C) a reduction of the charge on the plates and an increase in the potential difference across the plates.
D) an increase in stored energy but no change in the potential difference across the plates.

Answer 1

Hint: When a dielectric slab gets inserted between the capacitor plates, the capacitance of the capacitor will increase. Since the potential difference across the plates and the energy stored in the capacitor depends on the capacitance of the capacitor, these too will change.

Formulas used:
The capacitance of a capacitor with air between the plates is given by, $C={\displaystyle \frac{{\epsilon }_{0}A}{d}}$ where ${\epsilon }_0$ is the permittivity of free space, $A$ is the area of the plates and $d$ is the distance between the two plates.
The potential difference across the capacitor plates is given by, $V={\displaystyle \frac{Q}{C}}$ where $C$ is the capacitance and $Q$ is the charge on the plate.
The energy stored in the capacitor is given by, $U={\displaystyle \frac{Q^2}{2C}}$ where $Q$ is the charge on the plate and $C$ is the capacitance of the capacitor.

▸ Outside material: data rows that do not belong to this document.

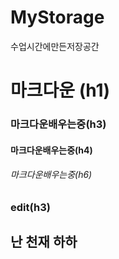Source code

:# MyStorage
수업시간에만든저장공간

# 마크다운 (h1)
### 마크다운배우는중(h3)
#### 마크다운배우는중(h4)
###### 마크다운배우는중(h6)

### edit(h3)

## 난 천재 하하
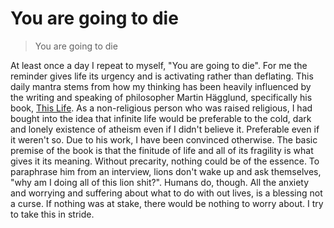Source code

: # You are going to die

> You are going to die

At least once a day I repeat to myself, "You are going to die". For me the reminder gives life its urgency and is activating rather than deflating. This daily mantra stems from how my thinking has been heavily influenced by the writing and speaking of philosopher Martin Hägglund, specifically his book, [This Life](https://en.wikipedia.org/wiki/This_Life:_Secular_Faith_and_Spiritual_Freedom). As a non-religious person who was raised religious, I had bought into the idea that infinite life would be preferable to the cold, dark and lonely existence of atheism even if I didn't believe it. Preferable even if it weren't so. Due to his work, I have been convinced otherwise. The basic premise of the book is that the finitude of life and all of its fragility is what gives it its meaning. Without precarity, nothing could be of the essence. To paraphrase him from an interview, lions don't wake up and ask themselves, "why am I doing all of this lion shit?". Humans do, though. All the anxiety and worrying and suffering about what to do with out lives, is a blessing not a curse. If nothing was at stake, there would be nothing to worry about. I try to take this in stride.
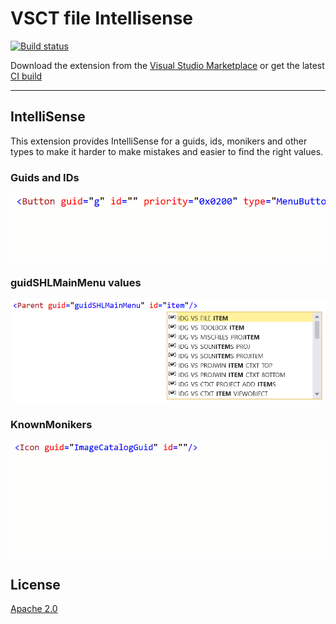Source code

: # VSCT file Intellisense

[![Build status](https://ci.appveyor.com/api/projects/status/6e12lklt8i6uug41?svg=true)](https://ci.appveyor.com/project/madskristensen/vsctintellisense)

Download the extension from the [Visual Studio Marketplace](https://marketplace.visualstudio.com/items?itemName=MadsKristensen.ExtensionManager) or get the latest [CI build](http://vsixgallery.com/extension/6c042f35-bf5c-4cf2-826e-05d6d12e5309/)

--------------------------------------

## IntelliSense
This extension provides IntelliSense for a guids, ids, monikers and other types to make it harder to make mistakes and easier to find the right values.

### Guids and IDs
![Guids and IDs](art/guids-ids.gif)

### guidSHLMainMenu values
![guidSHLMainMenu](art/guidSHLMainMenu.png)

### KnownMonikers
![KnownMonikers](art/knownmonikers.gif)

## License
[Apache 2.0](LICENSE)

Complete step by step answer:
Step 1: Describing the problem at hand.
A capacitor was charged and disconnected. The charge on the plates remains as such. Then a dielectric slab was inserted between the plates. We have to determine how this action affects the potential difference across the capacitor plates and the energy stored in it.
Step 2: Expressing the relation for the capacitance to determine if it increases or decreases on the introduction of a dielectric slab.
The capacitance of a capacitor with air between the plates is given by,
$C={\displaystyle \frac{{\epsilon }_{0}A}{d}}$ where ${\epsilon }_0$ is the permittivity of free space, $A$ is the area of the plates and $d$ is the distance between the two plates.
Now on introducing a dielectric slab between the plates, the permittivity becomes $k{\epsilon }_0$ where $k$ is some constant.
So the capacitance then will be
$\Rightarrow C^{\prime }={\displaystyle \frac{k{\epsilon }_{0}A}{d}}$
$\Rightarrow C^{\prime }=kC$
i.e. the capacitance of the capacitor increases on inserting a dielectric slab between the plates.
Step 3: Using the obtained information about the increase in capacitance, determining if the potential difference across the plates decreases or increases on the introduction of a dielectric slab.
The potential difference across the capacitor plates will be $V={\displaystyle \frac{Q}{C^{\prime }}}$ where $C$’ is the new capacitance and $Q$ is the charge on the plate.
Since charge remains the same, the above relation suggests that $V\propto {\displaystyle \frac{1}{C^{\prime }}}$.
So as the capacitance increases the potential difference across the plates must decrease.
Step 4: Expressing the relation for the energy stored in the capacitor to see if it changes.
The energy stored in the capacitor will be $U={\displaystyle \frac{Q^2}{2C^{\prime }}}$ where $Q$ is the charge on the plate and $C$’ is the new capacitance of the capacitor.
From the above relation we have, $U\propto {\displaystyle \frac{1}{C^{\prime }}}$
We know the charge remains constant and the capacitance has increased. So the energy stored in the capacitor will decrease.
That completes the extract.